Q6) Calculate the best linear unbiased estimate. Copy and paste the plotting code from Q5 and add a **smooth** orange line giving your best-fit model.

Q7) Now repeat the calculations in questions 5 and 6, 10000 times, with a different realisation of the noise each time.
Initialise the random number generator as before. One way to achieve this is to create a loop, saving the estimated model parameters for each iteration.

In [None]:
Num = 10000
random.seed(10)
bootstrapped_models = np.zeros((Num,2))
for i in range(Num):
    # generate noise vector
    # create d
    # find BLUE, save in appropriate location of array: bootstrapped_models
    # bootstrapped_models[i,:] = ....


Q8) Plot a histogram of each model parameter with an appropriate number of bins, adding a vertical red line indicating the true values.

In [None]:
# amend this code:
plt.figure()
plt.hist( bootstrapped_models[:,0], bins=2);
plt.plot( [m_true[0],m_true[0]],[0,1000],'-',color='red') #draw on a red line, with height 1000

Q9) Is the estimator (for both model variables) unbiased? Explain. 

Q10) Plot the 10000 values of the two model parameters against each other as a scatter plot (just use the usual plot command in Python, but plot as circles). Are they correlated? Explain briefly.

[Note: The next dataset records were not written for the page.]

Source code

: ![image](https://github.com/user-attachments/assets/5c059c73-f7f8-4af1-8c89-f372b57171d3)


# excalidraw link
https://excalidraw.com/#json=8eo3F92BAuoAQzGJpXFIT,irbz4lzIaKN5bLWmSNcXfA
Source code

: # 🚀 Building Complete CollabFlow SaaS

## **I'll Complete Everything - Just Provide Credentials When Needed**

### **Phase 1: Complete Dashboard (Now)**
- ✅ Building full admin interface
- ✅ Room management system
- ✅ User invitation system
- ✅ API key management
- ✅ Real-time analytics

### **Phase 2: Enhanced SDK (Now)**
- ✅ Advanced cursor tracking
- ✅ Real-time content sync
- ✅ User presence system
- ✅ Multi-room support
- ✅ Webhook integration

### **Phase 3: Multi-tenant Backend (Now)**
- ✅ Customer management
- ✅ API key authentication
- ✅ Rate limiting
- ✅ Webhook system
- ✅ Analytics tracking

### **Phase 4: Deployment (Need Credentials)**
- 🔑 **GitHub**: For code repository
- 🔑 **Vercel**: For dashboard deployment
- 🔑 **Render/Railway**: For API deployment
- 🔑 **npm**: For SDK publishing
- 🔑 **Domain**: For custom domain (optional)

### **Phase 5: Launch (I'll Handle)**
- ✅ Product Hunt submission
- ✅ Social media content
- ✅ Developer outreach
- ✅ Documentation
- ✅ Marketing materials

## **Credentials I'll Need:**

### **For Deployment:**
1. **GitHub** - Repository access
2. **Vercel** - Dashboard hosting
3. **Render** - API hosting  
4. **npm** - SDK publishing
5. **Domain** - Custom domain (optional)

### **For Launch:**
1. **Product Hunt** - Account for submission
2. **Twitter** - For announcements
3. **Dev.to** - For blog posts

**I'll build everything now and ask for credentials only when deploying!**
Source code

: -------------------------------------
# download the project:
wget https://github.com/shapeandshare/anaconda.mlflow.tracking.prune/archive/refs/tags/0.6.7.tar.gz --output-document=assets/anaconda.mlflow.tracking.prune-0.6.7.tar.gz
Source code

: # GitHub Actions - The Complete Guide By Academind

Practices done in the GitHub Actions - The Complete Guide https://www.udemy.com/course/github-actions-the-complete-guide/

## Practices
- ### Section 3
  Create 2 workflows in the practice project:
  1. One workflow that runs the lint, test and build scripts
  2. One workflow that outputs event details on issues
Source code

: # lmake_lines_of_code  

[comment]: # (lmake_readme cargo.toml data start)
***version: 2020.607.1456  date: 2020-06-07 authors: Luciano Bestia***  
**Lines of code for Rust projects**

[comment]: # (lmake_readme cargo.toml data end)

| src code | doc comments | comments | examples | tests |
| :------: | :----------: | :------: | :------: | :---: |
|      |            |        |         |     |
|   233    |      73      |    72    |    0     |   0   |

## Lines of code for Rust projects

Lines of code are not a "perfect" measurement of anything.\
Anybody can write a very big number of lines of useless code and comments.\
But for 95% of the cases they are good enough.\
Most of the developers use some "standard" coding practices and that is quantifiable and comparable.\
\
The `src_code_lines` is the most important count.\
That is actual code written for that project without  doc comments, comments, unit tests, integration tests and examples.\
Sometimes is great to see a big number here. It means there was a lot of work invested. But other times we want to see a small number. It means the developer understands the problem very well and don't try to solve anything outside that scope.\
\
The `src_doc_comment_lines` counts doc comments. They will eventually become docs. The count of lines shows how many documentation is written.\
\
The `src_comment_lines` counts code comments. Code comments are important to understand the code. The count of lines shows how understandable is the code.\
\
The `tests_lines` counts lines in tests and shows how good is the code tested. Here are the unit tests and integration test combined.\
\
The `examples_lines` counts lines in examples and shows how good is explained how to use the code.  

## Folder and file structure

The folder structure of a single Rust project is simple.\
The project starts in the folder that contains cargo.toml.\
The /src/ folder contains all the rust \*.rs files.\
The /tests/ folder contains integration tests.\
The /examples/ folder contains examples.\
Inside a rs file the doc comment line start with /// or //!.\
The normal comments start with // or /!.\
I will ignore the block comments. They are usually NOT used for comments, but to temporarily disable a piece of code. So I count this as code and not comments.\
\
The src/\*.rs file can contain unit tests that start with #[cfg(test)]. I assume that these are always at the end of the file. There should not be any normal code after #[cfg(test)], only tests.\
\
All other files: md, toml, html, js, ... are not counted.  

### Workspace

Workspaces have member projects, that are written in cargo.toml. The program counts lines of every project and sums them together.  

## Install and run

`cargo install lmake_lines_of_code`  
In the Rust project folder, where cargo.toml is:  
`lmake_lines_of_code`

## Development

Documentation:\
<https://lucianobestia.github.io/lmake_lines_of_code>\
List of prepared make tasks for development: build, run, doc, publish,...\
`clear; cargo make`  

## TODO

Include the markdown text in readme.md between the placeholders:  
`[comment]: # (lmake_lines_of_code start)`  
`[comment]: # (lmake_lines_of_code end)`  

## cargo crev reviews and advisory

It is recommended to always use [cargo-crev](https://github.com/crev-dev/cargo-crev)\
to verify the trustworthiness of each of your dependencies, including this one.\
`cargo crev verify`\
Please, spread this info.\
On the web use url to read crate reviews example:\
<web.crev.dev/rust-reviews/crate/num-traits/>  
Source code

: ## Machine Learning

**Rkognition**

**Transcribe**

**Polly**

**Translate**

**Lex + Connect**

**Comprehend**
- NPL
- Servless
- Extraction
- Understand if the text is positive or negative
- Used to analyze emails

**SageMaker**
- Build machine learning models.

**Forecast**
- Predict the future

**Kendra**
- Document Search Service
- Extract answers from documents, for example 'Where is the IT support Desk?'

Q11) Calculate the standard deviation of each model parameter from your 10000 iterations

In [None]:
# use np.std(....)

Q13) Is 10000 enough? Gauge how well the standard deviation is converged by plotting the standard deviation from the first n models, against n, where n takes the values 100, 200, 300 etc.
Are your values converged?

In [None]:
plt.figure()
for n in range(100,10100,100):
    # plot std of the first n models, against n
    

Q12) Calculate the matrix Qmm as defined in lecture 3. Are matrix entries consistent with what you have found?

Q13) Repeat this exercise but use unweighted least squares as the estimator instead of the BLUE. You should be able to copy/paste your code, and only need to modify Qdd. Are the variances better or worse than for the BLUE, and is this what you expect?